═══ Data shown ═══

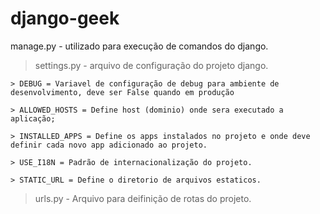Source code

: # django-geek

manage.py - utilizado para execução de comandos do django. 

> settings.py - arquivo de configuração do projeto django.
    
    > DEBUG = Variavel de configuração de debug para ambiente de desenvolvimento, deve ser False quando em produção

    > ALLOWED_HOSTS = Define host (dominio) onde sera executado a aplicação; 

    > INSTALLED_APPS = Define os apps instalados no projeto e onde deve definir cada novo app adicionado ao projeto. 

    > USE_I18N = Padrão de internacionalização do projeto.

    > STATIC_URL = Define o diretorio de arquivos estaticos.

> urls.py - Arquivo para deifinição de rotas do projeto.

═══

* Task to complete *
Repeat every entry above exactly as written and omit any pictures it holds.

* Written response *
Source code

: # django-geek

manage.py - utilizado para execução de comandos do django. 

> settings.py - arquivo de configuração do projeto django.
    
    > DEBUG = Variavel de configuração de debug para ambiente de desenvolvimento, deve ser False quando em produção

    > ALLOWED_HOSTS = Define host (dominio) onde sera executado a aplicação; 

    > INSTALLED_APPS = Define os apps instalados no projeto e onde deve definir cada novo app adicionado ao projeto. 

    > USE_I18N = Padrão de internacionalização do projeto.

    > STATIC_URL = Define o diretorio de arquivos estaticos.

> urls.py - Arquivo para deifinição de rotas do projeto.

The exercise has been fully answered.